Only the final stretch of the data is wanted: reproduce the line containing "Bus Connection String](Images/servicebusconnectionstring.png)" and each line after it, exactly.

Dataset entries
___
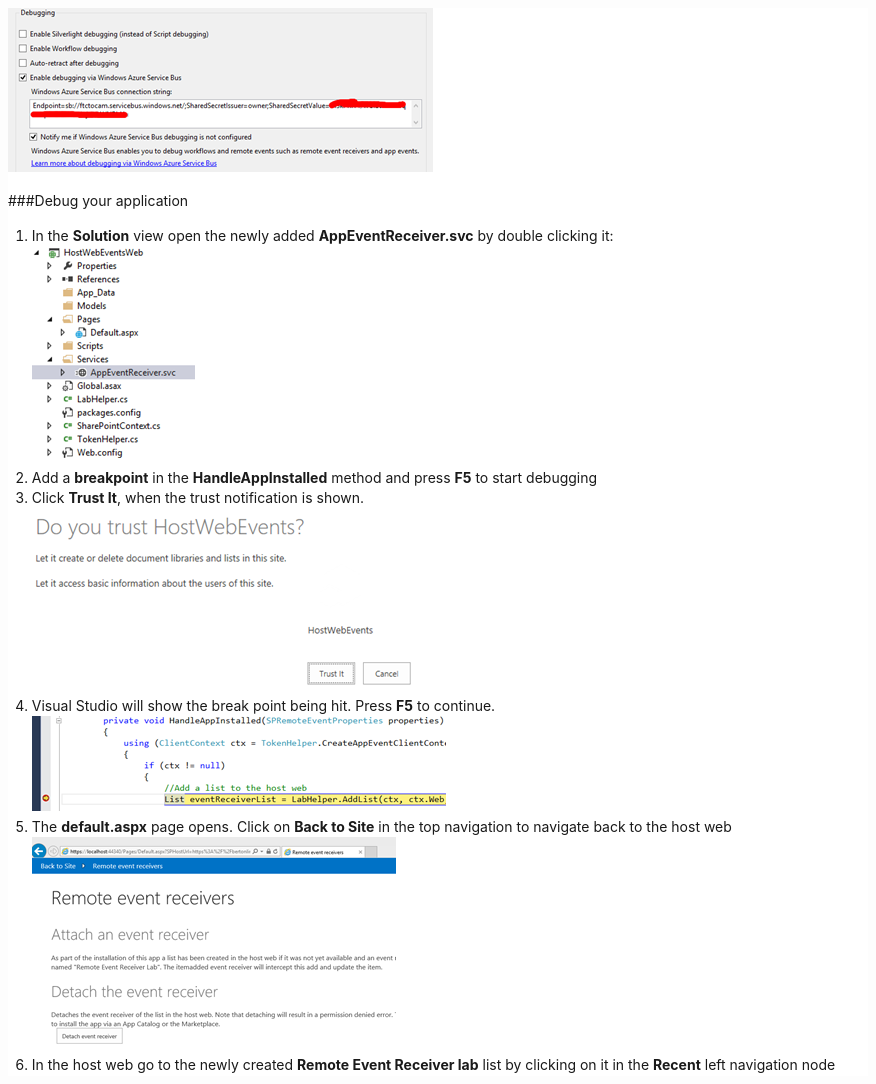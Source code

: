 ![Service Bus Connection String](Images/servicebusconnectionstring.png)  

###Debug your application
1. In the __Solution__ view open the newly added __AppEventReceiver.svc__ by double clicking it:  
![App Event Service](Images/appeventreceiversvc2.png)  
2. Add a __breakpoint__ in the __HandleAppInstalled__ method and press __F5__ to start debugging
3. Click __Trust It__, when the trust notification is shown.  
![Trust App](Images/doyoutrust.png)  
4. Visual Studio will show the break point being hit. Press __F5__ to continue.  
![Break Point](Images/breakpoint.png)  
5. The __default.aspx__ page opens. Click on __Back to Site__ in the top navigation to navigate back to the host web  
![App Screen](Images/appscreen2.png)  
6. In the host web go to the newly created __Remote Event Receiver lab__ list by clicking on it in the __Recent__ left navigation node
___
## WRITTEN SOLUTION
: ![Service Bus Connection String](Images/servicebusconnectionstring.png)  

###Debug your application
1. In the __Solution__ view open the newly added __AppEventReceiver.svc__ by double clicking it:  
![App Event Service](Images/appeventreceiversvc2.png)  
2. Add a __breakpoint__ in the __HandleAppInstalled__ method and press __F5__ to start debugging
3. Click __Trust It__, when the trust notification is shown.  
![Trust App](Images/doyoutrust.png)  
4. Visual Studio will show the break point being hit. Press __F5__ to continue.  
![Break Point](Images/breakpoint.png)  
5. The __default.aspx__ page opens. Click on __Back to Site__ in the top navigation to navigate back to the host web  
![App Screen](Images/appscreen2.png)  
6. In the host web go to the newly created __Remote Event Receiver lab__ list by clicking on it in the __Recent__ left navigation node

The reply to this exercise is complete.